Hannity: If Chester A. Arthur Had To Produce A Birth Certificate, Why Not Obama?
It’s been nearly three years since President Obama took office, and yet doubt apparently remains over his eligibility to be president. On his radio show, Sean Hannity stood up for the “crucified and beat up and smeared and besmirched” birther groups with guests Joseph Farah of WorldNetDaily and Hamas attorney Stanley Cohen suggesting that, if Chester A. Arthur had to prove he wasn’t Canadian, why shouldn’t Obama have to do the same?

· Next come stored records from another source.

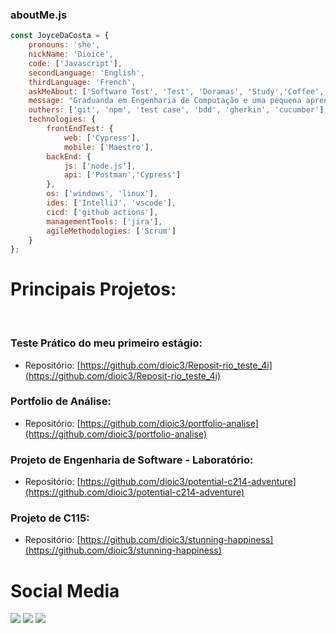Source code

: ### aboutMe.js

```javascript
const JoyceDaCosta = {
    pronouns: 'she',
    nickName: 'Dioice',
    code: ['Javascript'],
    secondLanguage: 'English',
    thirdLanguage: 'French',
    askMeAbout: ['Software Test', 'Test', 'Doramas', 'Study','Coffee','Inatel'],
    message: "Graduanda em Engenharia de Computação e uma pequena aprendiz na área de Qualidade de Software como Quality Assurance Intern na 4intelligence."
    outhers: ['git', 'npm', 'test case', 'bdd', 'gherkin', 'cucumber'],
    technologies: {
        frontEndTest: {
            web: ['Cypress'],
            mobile: ['Maestro'],
        backEnd: {
            js: ['node.js'],
            api: ['Postman','Cypress']
        },
        os: ['windows', 'linux'],
        ides: ['IntelliJ', 'vscode'],
        cicd: ['github actions'],
        managementTools: ['jira'],
        agileMethodologies: ['Scrum']
    }
};
```
  
# **Principais Projetos:**
<br>

### Teste Prático do meu primeiro estágio:
- Repositório: [https://github.com/dioic3/Reposit-rio_teste_4i](https://github.com/dioic3/Reposit-rio_teste_4i)
### Portfolio de Análise: 
- Repositório: [https://github.com/dioic3/portfolio-analise](https://github.com/dioic3/portfolio-analise)
### Projeto de Engenharia de Software - Laboratório: 
- Repositório: [https://github.com/dioic3/potential-c214-adventure](https://github.com/dioic3/potential-c214-adventure)
### Projeto de C115: 
- Repositório: [https://github.com/dioic3/stunning-happiness](https://github.com/dioic3/stunning-happiness)

# **Social Media**
<div> 
  <a href="https://www.instagram.com/diioice/" target="_blank"><img src="https://img.shields.io/badge/-Instagram-%23E4405F?style=for-the-badge&logo=instagram&logoColor=white" target="_blank"></a>
 	<a href="https://www.twitch.tv/euquerocomida" target="_blank"><img src="https://img.shields.io/badge/Twitch-9146FF?style=for-the-badge&logo=twitch&logoColor=white" target="_blank"></a>
  <a href="https://www.linkedin.com/in/joyce-dacosta/" target="_blank"><img src="https://img.shields.io/badge/-LinkedIn-%230077B5?style=for-the-badge&logo=linkedin&logoColor=white" target="_blank"></a>  
</div>

<br>
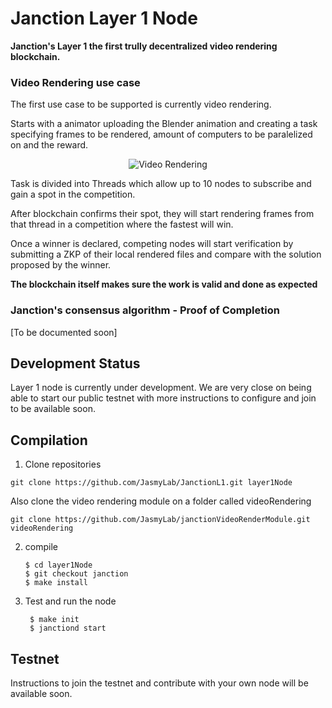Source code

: # Janction Layer 1 Node

**Janction's Layer 1 the first trully decentralized video rendering blockchain.**

### Video Rendering use case

The first use case to be supported is currently video rendering.

Starts with a animator uploading the Blender animation and creating a task specifying frames to be rendered, amount of computers to be paralelized on and the reward.


<p align="center">
  <img src="https://janction-layer1.s3.us-east-2.amazonaws.com/Layer+1.drawio.png" alt="Video Rendering"/>
</p>

Task is divided into Threads which allow up to 10 nodes to subscribe and gain a spot in the competition.

After blockchain confirms their spot, they will start rendering frames from that thread in a competition where the fastest will win.

Once a winner is declared, competing nodes will start verification by submitting a ZKP of their local rendered files and compare with the solution proposed by the winner.

**The blockchain itself makes sure the work is valid and done as expected**

### Janction's consensus algorithm -  Proof of Completion 

[To be documented soon]


## Development Status

Layer 1 node is currently under development. We are very close on being able to start our public testnet with more instructions to configure and join to be available soon.


## Compilation

1) Clone repositories

```
git clone https://github.com/JasmyLab/JanctionL1.git layer1Node
```

Also clone the video rendering module on a folder called videoRendering

```
git clone https://github.com/JasmyLab/janctionVideoRenderModule.git videoRendering
```

2) compile
   ```
   $ cd layer1Node
   $ git checkout janction
   $ make install
   ```

3) Test and run the node
   
   ```
    $ make init
    $ janctiond start
   ```

## Testnet

Instructions to join the testnet and contribute with your own node will be available soon.
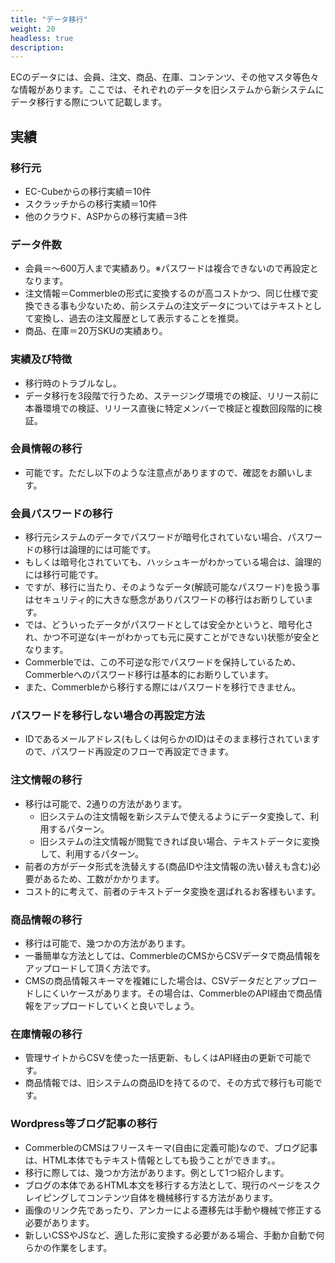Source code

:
 ```yaml
---
title: "データ移行"
weight: 20
headless: true
description: 
---
```


ECのデータには、会員、注文、商品、在庫、コンテンツ、その他マスタ等色々な情報があります。ここでは、それぞれのデータを旧システムから新システムにデータ移行する際について記載します。

## 実績

### 移行元

- EC-Cubeからの移⾏実績＝10件
- スクラッチからの移⾏実績＝10件
- 他のクラウド、ASPからの移⾏実績＝3件

### データ件数

- 会員＝〜600万⼈まで実績あり。※パスワードは複合できないので再設定となります。
- 注⽂情報＝Commerbleの形式に変換するのが⾼コストかつ、同じ仕様で変換できる事も少ないため、前システムの注⽂データについてはテキストとして変換し、過去の注⽂履歴として表⽰することを推奨。
- 商品、在庫＝20万SKUの実績あり。

### 実績及び特徴

- 移⾏時のトラブルなし。
- データ移⾏を3段階で⾏うため、ステージング環境での検証、リリース前に本番環境での検証、リリース直後に特定メンバーで検証と複数回段階的に検証。


### 会員情報の移行

- 可能です。ただし以下のような注意点がありますので、確認をお願いします。

### 会員パスワードの移行

<!-- textlint-disable ja-technical-writing/no-doubled-joshi-->
- 移行元システムのデータでパスワードが暗号化されていない場合、パスワードの移行は論理的には可能です。
- もしくは暗号化されていても、ハッシュキーがわかっている場合は、論理的には移行可能です。
- ですが、移行に当たり、そのようなデータ(解読可能なパスワード)を扱う事はセキュリティ的に大きな懸念がありパスワードの移行はお断りしています。
- では、どういったデータがパスワードとしては安全かというと、暗号化され、かつ不可逆な(キーがわかっても元に戻すことができない)状態が安全となります。
- Commerbleでは、この不可逆な形でパスワードを保持しているため、Commerbleへのパスワード移行は基本的にお断りしています。
- また、Commerbleから移行する際にはパスワードを移行できません。
<!-- textlint-enable ja-technical-writing/no-doubled-joshi-->

### パスワードを移行しない場合の再設定方法

- IDであるメールアドレス(もしくは何らかのID)はそのまま移行されていますので、パスワード再設定のフローで再設定できます。

### 注文情報の移行

- 移行は可能で、2通りの方法があります。
    + 旧システムの注文情報を新システムで使えるようにデータ変換して、利用するパターン。
    + 旧システムの注文情報が閲覧できれば良い場合、テキストデータに変換して、利用するパターン。
- 前者の方がデータ形式を洗替えする(商品IDや注文情報の洗い替えも含む)必要があるため、工数がかかります。
- コスト的に考えて、前者のテキストデータ変換を選ばれるお客様もいます。

### 商品情報の移行

- 移行は可能で、幾つかの方法があります。
- 一番簡単な方法としては、CommerbleのCMSからCSVデータで商品情報をアップロードして頂く方法です。
- CMSの商品情報スキーマを複雑にした場合は、CSVデータだとアップロードしにくいケースがあります。その場合は、CommerbleのAPI経由で商品情報をアップロードしていくと良いでしょう。

### 在庫情報の移行

- 管理サイトからCSVを使った一括更新、もしくはAPI経由の更新で可能です。
- 商品情報では、旧システムの商品IDを持てるので、その方式で移行も可能です。

### Wordpress等ブログ記事の移行

- CommerbleのCMSはフリースキーマ(自由に定義可能)なので、ブログ記事は、HTML本体でもテキスト情報としても扱うことができます。[](詳しくは＊＊をご覧ください)。
- 移行に際しては、幾つか方法があります。例として1つ紹介します。
- ブログの本体であるHTML本文を移行する方法として、現行のページをスクレイピングしてコンテンツ自体を機械移行する方法があります。
- 画像のリンク先であったり、アンカーによる遷移先は手動や機械で修正する必要があります。
- 新しいCSSやJSなど、適した形に変換する必要がある場合、手動か自動で何らかの作業をします。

Farah, a leader in the birther movement since its inception, began his discussion by noting that, “as an investigative reporter,” he had a sense that something was amiss as the President refused to show his birth certificate (in fact, President Obama published a short-form birth certificate on his site several years ago). Calling it an “issue that touches on national security,” he also highlights rumors that Sen. John McCain was born in Panama, quashed by the production of that document. He also thanked Donald Trump for his recent comments suggesting the President should lay the issue to rest. Hannity, not typically one to be passionate about the birth certificate issue, took to Farah’s side, noting that, while it’s “not been my number one issue,” he didn’t understand why birthers “are crucified and beat up and smeared and besmirched the way they are.”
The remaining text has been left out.